Except, almost without exception, eventually the one or two machines will fall o...

alfalfasprout · on Feb 19, 2020

It is a philosophical one when you design around scaling out at a high rate. You incur significant additional complexity in many cases along with increased overhead.

It's fallacious to think that relying on "n" things is strictly safer than "3" things where n is large. That's not quite true due to the significant complexity increases when dealing with large "n" and accompanying overhead.

For web applications (which I suspect the majority of HN readers work on) then sure, but plenty of realtime or safety critical applications are perfectly ok with three-way redundancy.

Bad_CRC · on Feb 19, 2020

I work a lot with voip systems and it's much much easier to have one big machine that trying to make it work distributed...

PudgePacket · on Feb 19, 2020

I've heard lots of anecdotes from big sites doing fine with a small number of machines.

eg stackoverflow only has 1 active DB server, and 1 backup.

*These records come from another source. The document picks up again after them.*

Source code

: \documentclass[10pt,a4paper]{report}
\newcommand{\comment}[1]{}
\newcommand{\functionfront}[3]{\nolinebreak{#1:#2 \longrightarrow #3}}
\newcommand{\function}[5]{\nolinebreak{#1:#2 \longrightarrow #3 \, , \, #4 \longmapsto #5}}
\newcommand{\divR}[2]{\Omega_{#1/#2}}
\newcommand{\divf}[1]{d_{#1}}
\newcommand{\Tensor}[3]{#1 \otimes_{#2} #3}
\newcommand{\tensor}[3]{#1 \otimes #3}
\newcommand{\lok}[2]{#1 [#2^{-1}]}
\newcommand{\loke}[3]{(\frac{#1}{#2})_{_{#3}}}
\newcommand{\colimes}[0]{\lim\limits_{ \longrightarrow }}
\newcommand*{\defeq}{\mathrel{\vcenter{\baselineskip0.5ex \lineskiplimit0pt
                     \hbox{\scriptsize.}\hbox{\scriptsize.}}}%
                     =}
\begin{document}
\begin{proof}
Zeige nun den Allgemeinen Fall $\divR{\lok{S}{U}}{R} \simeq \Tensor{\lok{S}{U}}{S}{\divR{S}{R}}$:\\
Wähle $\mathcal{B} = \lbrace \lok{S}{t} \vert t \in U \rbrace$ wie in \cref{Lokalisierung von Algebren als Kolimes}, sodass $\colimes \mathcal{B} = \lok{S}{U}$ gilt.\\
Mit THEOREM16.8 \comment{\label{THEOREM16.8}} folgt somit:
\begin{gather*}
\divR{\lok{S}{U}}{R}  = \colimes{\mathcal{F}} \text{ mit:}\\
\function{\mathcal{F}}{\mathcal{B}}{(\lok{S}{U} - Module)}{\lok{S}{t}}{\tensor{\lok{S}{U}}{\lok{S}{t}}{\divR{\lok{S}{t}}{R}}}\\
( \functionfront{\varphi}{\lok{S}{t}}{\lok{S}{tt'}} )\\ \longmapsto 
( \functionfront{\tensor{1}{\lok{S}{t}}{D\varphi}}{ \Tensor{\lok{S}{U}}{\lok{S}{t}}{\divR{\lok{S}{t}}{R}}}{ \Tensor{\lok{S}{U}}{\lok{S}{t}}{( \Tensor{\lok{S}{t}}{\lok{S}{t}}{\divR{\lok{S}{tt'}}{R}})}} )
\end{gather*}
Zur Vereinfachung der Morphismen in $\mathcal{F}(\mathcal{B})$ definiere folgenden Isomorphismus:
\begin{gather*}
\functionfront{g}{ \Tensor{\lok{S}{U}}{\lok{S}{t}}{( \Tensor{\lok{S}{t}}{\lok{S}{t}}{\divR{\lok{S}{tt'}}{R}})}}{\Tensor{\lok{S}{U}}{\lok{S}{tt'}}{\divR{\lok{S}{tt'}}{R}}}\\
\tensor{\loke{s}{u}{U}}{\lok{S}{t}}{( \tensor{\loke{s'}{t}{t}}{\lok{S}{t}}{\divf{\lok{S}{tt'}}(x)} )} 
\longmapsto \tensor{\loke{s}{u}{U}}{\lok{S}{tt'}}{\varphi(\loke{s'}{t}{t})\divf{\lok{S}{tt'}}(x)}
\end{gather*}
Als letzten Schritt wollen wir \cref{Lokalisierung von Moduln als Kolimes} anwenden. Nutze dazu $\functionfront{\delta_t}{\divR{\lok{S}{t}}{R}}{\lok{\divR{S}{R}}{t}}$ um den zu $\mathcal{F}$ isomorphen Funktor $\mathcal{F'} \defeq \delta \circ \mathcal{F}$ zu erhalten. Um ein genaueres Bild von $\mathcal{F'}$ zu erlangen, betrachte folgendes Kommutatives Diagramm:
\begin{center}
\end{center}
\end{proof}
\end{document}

https://stackexchange.com/performance

endymi0n · on Feb 19, 2020

Actually, this makes a lot of sense. Reasoning about a single machine is just way simpler and keeps the full power of a modern transactional database at your fingertips. Backups keep taking longer and disaster recovery isn‘t as speedy anymore, but we‘re running on Postgres internally as well and I‘d scale that server as big as possible (even slightly beyond linear cost growth, which is pretty huge these days) before even thinking about alternatives.

aidenn0 · on Feb 18, 2020

Plenty of services can deal with X hours of downtime when a single machine fails for values of X that are longer than it takes to restore to a new machine from backups.

chucky_z · on Feb 19, 2020

I'd like to add to this and say that a server being down for 6 hours, that if over the life of its uptime (months? years?) saves uncountable number of hours on computations and complexity, is so worth it.

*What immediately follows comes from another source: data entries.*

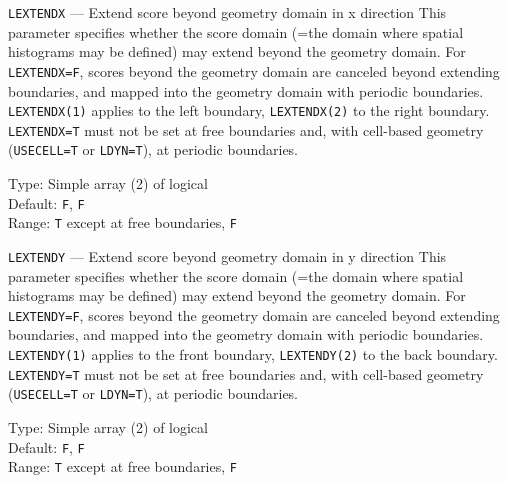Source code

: \begin{keydescription}{\texttt{LEXTENDX} --- Extend score beyond geometry domain in x direction}
%
  This parameter specifies whether the score domain (=the domain where spatial histograms
  may be defined) may extend beyond the geometry domain. For \texttt{LEXTENDX=F}, scores beyond
  the geometry domain are canceled beyond extending boundaries, and mapped into the geometry
  domain with periodic boundaries. \texttt{LEXTENDX(1)} applies to the
  left boundary, \texttt{LEXTENDX(2)} to the right boundary. \texttt{LEXTENDX=T} must not be
  set at free boundaries and, with cell-based geometry (\texttt{USECELL=T} or \texttt{LDYN=T}),
  at periodic boundaries. 
  \begin{keytab}
    Type:    \> Simple array (2) of logical \\
    Default: \> \texttt{F}, \texttt{F} \\
    Range:   \> \texttt{T} except at free boundaries, \texttt{F} 
  \end{keytab}
\end{keydescription}

\begin{keydescription}{\texttt{LEXTENDY} --- Extend score beyond geometry domain in y direction}
%
  This parameter specifies whether the score domain (=the domain where spatial histograms
  may be defined) may extend beyond the geometry domain. For \texttt{LEXTENDY=F}, scores beyond
  the geometry domain are canceled beyond extending boundaries, and mapped into the geometry
  domain with periodic boundaries. \texttt{LEXTENDY(1)} applies to the
  front boundary, \texttt{LEXTENDY(2)} to the back boundary. \texttt{LEXTENDY=T} must not be
  set at free boundaries and, with cell-based geometry (\texttt{USECELL=T} or \texttt{LDYN=T}),
  at periodic boundaries. 
  \begin{keytab}
    Type:    \> Simple array (2) of logical \\
    Default: \> \texttt{F}, \texttt{F} \\
    Range:   \> \texttt{T} except at free boundaries, \texttt{F} 
  \end{keytab}
\end{keydescription}

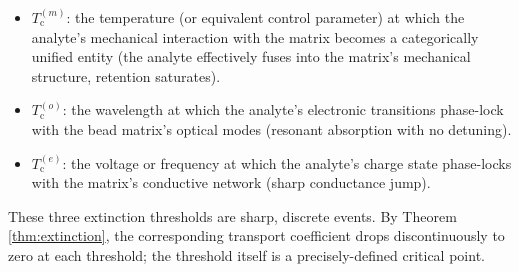 \documentclass[twocolumn,10pt,a4paper]{article}
\theoremstyle{definition}
\theoremstyle{remark}
\newcommand{\TcM}{T_{\mathrm{c}}^{(m)}}
\newcommand{\TcO}{T_{\mathrm{c}}^{(o)}}
\newcommand{\TcE}{T_{\mathrm{c}}^{(e)}}
\begin{document}
\begin{itemize}[leftmargin=1.2em,nosep]
\item $\TcM$: the temperature (or equivalent control parameter) at which the analyte's mechanical interaction with the matrix becomes a categorically unified entity (the analyte effectively fuses into the matrix's mechanical structure, retention saturates).
\item $\TcO$: the wavelength at which the analyte's electronic transitions phase-lock with the bead matrix's optical modes (resonant absorption with no detuning).
\item $\TcE$: the voltage or frequency at which the analyte's charge state phase-locks with the matrix's conductive network (sharp conductance jump).
\end{itemize}

These three extinction thresholds are sharp, discrete events. By Theorem \ref{thm:extinction}, the corresponding transport coefficient drops discontinuously to zero at each threshold; the threshold itself is a precisely-defined critical point.
\end{document}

Heck, even a machine like that being down for a week is usually still worth it.

darkwater · on Feb 19, 2020

I do not agree, and it is not my experience.Mind you that I've always worked in small/mid-sized businesses (50-300 employees) and basically every service has someone needing it for their daily work. Sure, they may live without it for some times, but you will make their lives more miserable.

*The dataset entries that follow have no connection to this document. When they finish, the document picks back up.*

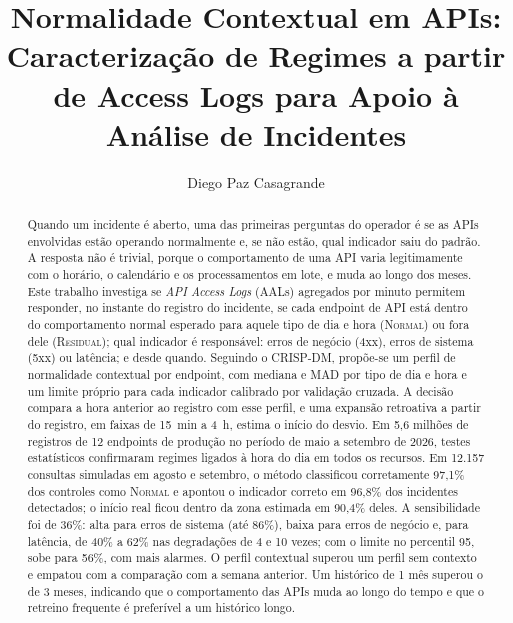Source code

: \documentclass[sigconf,nonacm]{acmart}
\newcommand{\Normal}{\textsc{Normal}\xspace}
\newcommand{\Residual}{\textsc{Residual}\xspace}
\begin{document}
\title{Normalidade Contextual em APIs: Caracterização de Regimes a partir de Access Logs para Apoio à Análise de Incidentes}

\author{Diego Paz Casagrande}

\renewcommand{\shortauthors}{D. P. Casagrande}

\begin{abstract}
Quando um incidente é aberto, uma das primeiras perguntas do operador é se as APIs envolvidas estão operando normalmente e, se não estão, qual indicador saiu do padrão. A resposta não é trivial, porque o comportamento de uma API varia legitimamente com o horário, o calendário e os processamentos em lote, e muda ao longo dos meses. Este trabalho investiga se \emph{API Access Logs} (AALs) agregados por minuto permitem responder, no instante do registro do incidente, se cada endpoint de API está dentro do comportamento normal esperado para aquele tipo de dia e hora (\Normal) ou fora dele (\Residual); qual indicador é responsável: erros de negócio (4xx), erros de sistema (5xx) ou latência; e desde quando. Seguindo o CRISP-DM, propõe-se um perfil de normalidade contextual por endpoint, com mediana e MAD por tipo de dia e hora e um limite próprio para cada indicador calibrado por validação cruzada. A decisão compara a hora anterior ao registro com esse perfil, e uma expansão retroativa a partir do registro, em faixas de 15~min a 4~h, estima o início do desvio. Em 5,6 milhões de registros de 12 endpoints de produção no período de maio a setembro de 2026, testes estatísticos confirmaram regimes ligados à hora do dia em todos os recursos. Em 12.157 consultas simuladas em agosto e setembro, o método classificou corretamente 97,1\% dos controles como \Normal e apontou o indicador correto em 96,8\% dos incidentes detectados; o início real ficou dentro da zona estimada em 90,4\% deles. A sensibilidade foi de 36\%: alta para erros de sistema (até 86\%), baixa para erros de negócio e, para latência, de 40\% a 62\% nas degradações de 4 e 10 vezes; com o limite no percentil 95, sobe para 56\%, com mais alarmes. O perfil contextual superou um perfil sem contexto e empatou com a comparação com a semana anterior. Um histórico de 1 mês superou o de 3 meses, indicando que o comportamento das APIs muda ao longo do tempo e que o retreino frequente é preferível a um histórico longo.
\end{abstract}

\end{document}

And anyway if you already have all in place to completely rebuild every SPOF machine from scratch in a few hours, go the extra mile and make it an active/passive cluster, even manually switched, and make the downtime a minutes thing.

aidenn0 · on Feb 20, 2020

A small amount of work over a long period of time (i.e. setting up a redundant system) may be worse than losing a large amount of work in a short period of time.

Single machines just don't fail that often. I managed a database server for an internal tool and the machine failed once in about 10 years. It was commodity hardware, so I just restored the backups to a spare workstation and it was back up in less than 2 hours. 15 people used this service and they could get some work done, without it, so there was less than 30 person-hours of productivity lost. If I spent 30 hours getting failover &c. working for this system over a 10 year period, it would have been more hours lost for the company than the failure caused.

lmeyerov · on Feb 19, 2020

Totally. We could replace our GPU stack with who knows how many CPUs to hit the same 20ms SLAs, and we'll just pretend data transfer overhead doesn't exist ;-)

More seriously, we're adding multi-node stuff for isolation and multi-GPU for performance. Both are quite different... and useful!

mrich · on Feb 19, 2020

The solution often is to have a warm standby that can take over immediately. You do not get any distributed overhead that is present in a fully load-balanced system during normal operation, and only pay a small amount in the very exceptional failure case.